I assume he had the same advice I had - which is through field management try and run the disease off the farm - and avoid scabivaxing where possible as like you say, it brings it on farm and once you have it, and vaccinate, you will never get rid of it.

His plan has been to lock a new 10-20 acres of land up each year for silage and hay, and keep it stock free for 3-4 years, then release it back to Clean only stock, and over 7-10 years the whole farm will be cleaned - he only buys in texel rams, and the odd store lamb if he has spare feed, and his homebred stock are getting it less and less.

Been in a valley bottom the air is often humid round here so flies tend to get an upperhand is the animal is already ill / wounded.
I will look into scabivax again this weekend, that said currently isolating all stock with it, and have put the hay feeder I suspect spreads it on the bonfire (steel so itl survive) and will sterilze it in my fav way

Sadly I dont have 200 acres to rotate through!

Porterlauren

  • Joined Apr 2014
Re: Grey / sore looking rash on nose / mouth area - what is it?
« Reply #10 on: August 13, 2015, 11:51:11 pm »
Salt buckets / licks  :thumbsup: Dries out the sores. Also purple spray does a decent enough job and also acts to cover it a bit from the flies. I had it last year, there are far worse things to have.
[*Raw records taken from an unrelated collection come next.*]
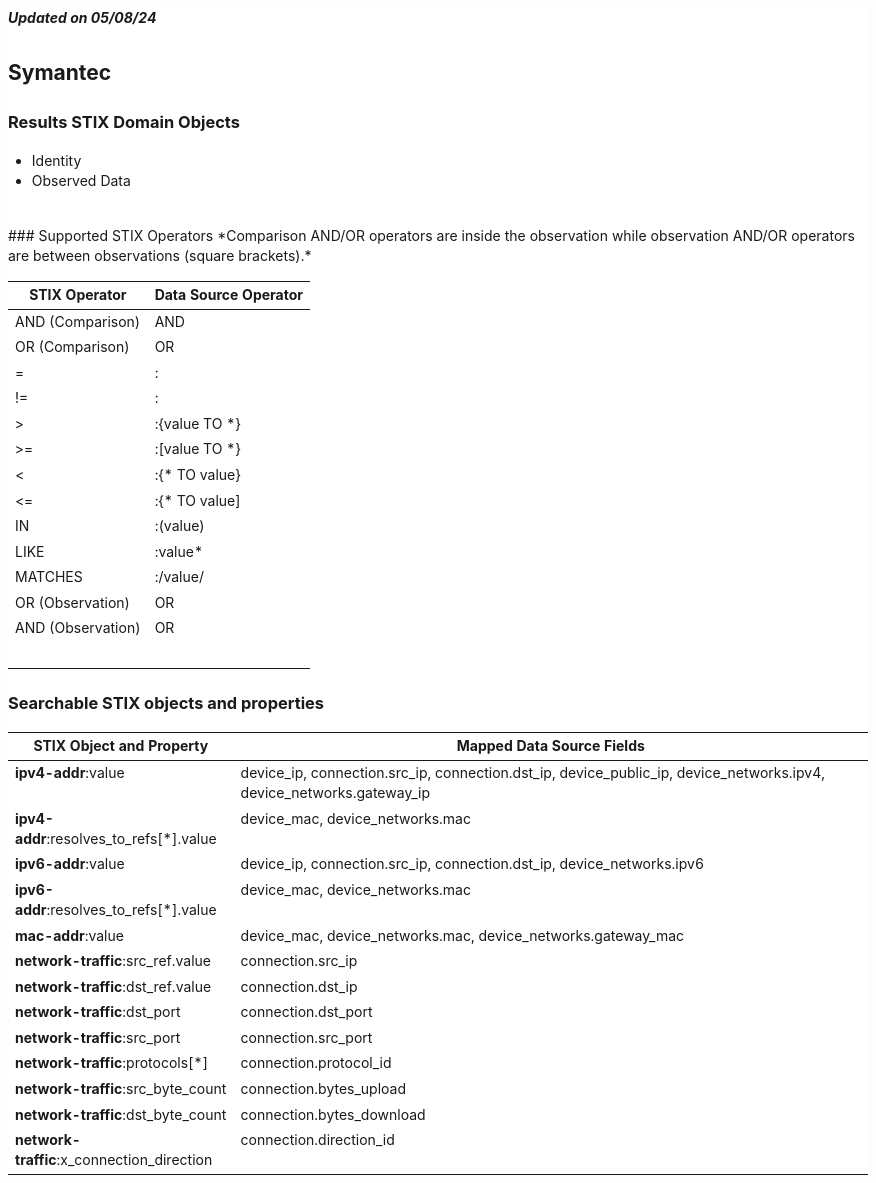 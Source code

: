 ##### Updated on 05/08/24
## Symantec
### Results STIX Domain Objects
* Identity
* Observed Data
<br>
### Supported STIX Operators
*Comparison AND/OR operators are inside the observation while observation AND/OR operators are between observations (square brackets).*

| STIX Operator | Data Source Operator |
|--|--|
| AND (Comparison) | AND |
| OR (Comparison) | OR |
| = | : |
| != | : |
| > | :{value TO \*} |
| >= | :\[value TO \*} |
| < | :{* TO value} |
| <= | :{* TO value] |
| IN | :(value) |
| LIKE | :value* |
| MATCHES | :/value/ |
| OR (Observation) | OR |
| AND (Observation) | OR |
| <br> | |
### Searchable STIX objects and properties
| STIX Object and Property | Mapped Data Source Fields |
|--|--|
| **ipv4-addr**:value | device_ip, connection.src_ip, connection.dst_ip, device_public_ip, device_networks.ipv4, device_networks.gateway_ip |
| **ipv4-addr**:resolves_to_refs[*].value | device_mac, device_networks.mac |
| **ipv6-addr**:value | device_ip, connection.src_ip, connection.dst_ip, device_networks.ipv6 |
| **ipv6-addr**:resolves_to_refs[*].value | device_mac, device_networks.mac |
| **mac-addr**:value | device_mac, device_networks.mac, device_networks.gateway_mac |
| **network-traffic**:src_ref.value | connection.src_ip |
| **network-traffic**:dst_ref.value | connection.dst_ip |
| **network-traffic**:dst_port | connection.dst_port |
| **network-traffic**:src_port | connection.src_port |
| **network-traffic**:protocols[*] | connection.protocol_id |
| **network-traffic**:src_byte_count | connection.bytes_upload |
| **network-traffic**:dst_byte_count | connection.bytes_download |
| **network-traffic**:x_connection_direction | connection.direction_id |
Just a bugger on suckling lambs due to it getting onto ewes teat.

Coximus

  • Joined Aug 2014
Re: Grey / sore looking rash on nose / mouth area - what is it?
« Reply #11 on: August 14, 2015, 01:09:06 am »
That and the joy of at 11am noticing a lamb looking distressed, and yep bloody flies, and its No 55 which was bloody sprayed last week - yawn.

Sheep - why cant they be like grass in a gravel drive and just not die.